Exercise goal:
Word for word, return each entry that follows, with every image removed.

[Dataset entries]

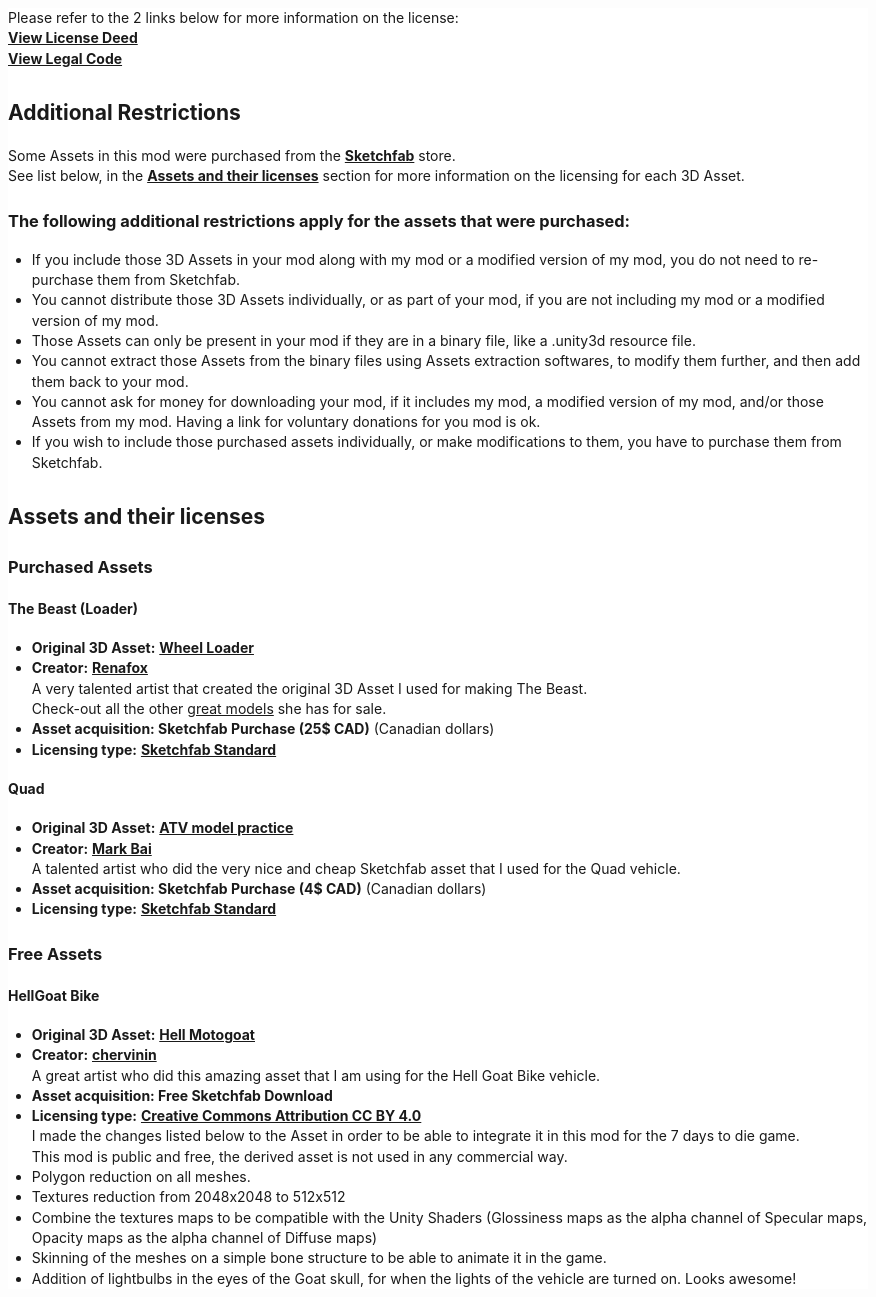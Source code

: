 Please refer to the 2 links below for more information on the license:  
[**View License Deed**](https://creativecommons.org/licenses/by-nc/4.0/)  
[**View Legal Code**](https://creativecommons.org/licenses/by-nc/4.0/legalcode)  

## Additional Restrictions
Some Assets in this mod were purchased from the [**Sketchfab**](https://sketchfab.com/) store.  
See list below, in the [**Assets and their licenses**](#assets-and-their-licenses) section for more information on the licensing for each 3D Asset.  

### The following additional restrictions apply for the assets that were purchased:  
- If you include those 3D Assets in your mod along with my mod or a modified version of my mod, you do not need to re-purchase them from Sketchfab.
- You cannot distribute those 3D Assets individually, or as part of your mod, if you are not including my mod or a modified version of my mod.
- Those Assets can only be present in your mod if they are in a binary file, like a .unity3d resource file. 
- You cannot extract those Assets from the binary files using Assets extraction softwares, to modify them further, and then add them back to your mod. 
- You cannot ask for money for downloading your mod, if it includes my mod, a modified version of my mod, and/or those Assets from my mod. Having a link for voluntary donations for you mod is ok.
- If you wish to include those purchased assets individually, or make modifications to them, you have to purchase them from Sketchfab.

## Assets and their licenses  
### Purchased Assets  
#### The Beast (Loader)
- **Original 3D Asset:** [**Wheel Loader**](https://skfb.ly/6toGS)
- **Creator:** [**Renafox**](https://sketchfab.com/kryik1023)  
A very talented artist that created the original 3D Asset I used for making The Beast.  
Check-out all the other [great models](https://sketchfab.com/kryik1023) she has for sale.  
- **Asset acquisition: Sketchfab Purchase (25$ CAD)** (Canadian dollars)  
- **Licensing type:** [**Sketchfab Standard**](https://sketchfab.com/licenses)   

#### Quad
- **Original 3D Asset:** [**ATV model practice**](https://skfb.ly/6x9oT)  
- **Creator:** [**Mark Bai**](https://sketchfab.com/bcfbox)  
A talented artist who did the very nice and cheap Sketchfab asset that I used for the Quad vehicle.  
- **Asset acquisition: Sketchfab Purchase (4$ CAD)** (Canadian dollars)  
- **Licensing type:** [**Sketchfab Standard**](https://sketchfab.com/licenses)  

### Free Assets  
#### HellGoat Bike
- **Original 3D Asset:** [**Hell Motogoat**](https://skfb.ly/TCEV)  
- **Creator:** [**chervinin**](https://sketchfab.com/chervinin)  
A great artist who did this amazing asset that I am using for the Hell Goat Bike vehicle. 
- **Asset acquisition: Free Sketchfab Download**  
- **Licensing type:** [**Creative Commons Attribution CC BY 4.0**](https://creativecommons.org/licenses/by/4.0/)  
I made the changes listed below to the Asset in order to be able to integrate it in this mod for the 7 days to die game.  
This mod is public and free, the derived asset is not used in any commercial way.  
- Polygon reduction on all meshes.
- Textures reduction from 2048x2048 to 512x512
- Combine the textures maps to be compatible with the Unity Shaders (Glossiness maps as the alpha channel of Specular maps, Opacity maps as the alpha channel of Diffuse maps)
- Skinning of the meshes on a simple bone structure to be able to animate it in the game.
- Addition of lightbulbs in the eyes of the Goat skull, for when the lights of the vehicle are turned on. Looks awesome!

Solution:
Source code

: Please refer to the 2 links below for more information on the license:  
[**View License Deed**](https://creativecommons.org/licenses/by-nc/4.0/)  
[**View Legal Code**](https://creativecommons.org/licenses/by-nc/4.0/legalcode)  

## Additional Restrictions
Some Assets in this mod were purchased from the [**Sketchfab**](https://sketchfab.com/) store.  
See list below, in the [**Assets and their licenses**](#assets-and-their-licenses) section for more information on the licensing for each 3D Asset.  

### The following additional restrictions apply for the assets that were purchased:  
- If you include those 3D Assets in your mod along with my mod or a modified version of my mod, you do not need to re-purchase them from Sketchfab.
- You cannot distribute those 3D Assets individually, or as part of your mod, if you are not including my mod or a modified version of my mod.
- Those Assets can only be present in your mod if they are in a binary file, like a .unity3d resource file. 
- You cannot extract those Assets from the binary files using Assets extraction softwares, to modify them further, and then add them back to your mod. 
- You cannot ask for money for downloading your mod, if it includes my mod, a modified version of my mod, and/or those Assets from my mod. Having a link for voluntary donations for you mod is ok.
- If you wish to include those purchased assets individually, or make modifications to them, you have to purchase them from Sketchfab.

## Assets and their licenses  
### Purchased Assets  
#### The Beast (Loader)
- **Original 3D Asset:** [**Wheel Loader**](https://skfb.ly/6toGS)
- **Creator:** [**Renafox**](https://sketchfab.com/kryik1023)  
A very talented artist that created the original 3D Asset I used for making The Beast.  
Check-out all the other [great models](https://sketchfab.com/kryik1023) she has for sale.  
- **Asset acquisition: Sketchfab Purchase (25$ CAD)** (Canadian dollars)  
- **Licensing type:** [**Sketchfab Standard**](https://sketchfab.com/licenses)   

#### Quad
- **Original 3D Asset:** [**ATV model practice**](https://skfb.ly/6x9oT)  
- **Creator:** [**Mark Bai**](https://sketchfab.com/bcfbox)  
A talented artist who did the very nice and cheap Sketchfab asset that I used for the Quad vehicle.  
- **Asset acquisition: Sketchfab Purchase (4$ CAD)** (Canadian dollars)  
- **Licensing type:** [**Sketchfab Standard**](https://sketchfab.com/licenses)  

### Free Assets  
#### HellGoat Bike
- **Original 3D Asset:** [**Hell Motogoat**](https://skfb.ly/TCEV)  
- **Creator:** [**chervinin**](https://sketchfab.com/chervinin)  
A great artist who did this amazing asset that I am using for the Hell Goat Bike vehicle. 
- **Asset acquisition: Free Sketchfab Download**  
- **Licensing type:** [**Creative Commons Attribution CC BY 4.0**](https://creativecommons.org/licenses/by/4.0/)  
I made the changes listed below to the Asset in order to be able to integrate it in this mod for the 7 days to die game.  
This mod is public and free, the derived asset is not used in any commercial way.  
- Polygon reduction on all meshes.
- Textures reduction from 2048x2048 to 512x512
- Combine the textures maps to be compatible with the Unity Shaders (Glossiness maps as the alpha channel of Specular maps, Opacity maps as the alpha channel of Diffuse maps)
- Skinning of the meshes on a simple bone structure to be able to animate it in the game.
- Addition of lightbulbs in the eyes of the Goat skull, for when the lights of the vehicle are turned on. Looks awesome!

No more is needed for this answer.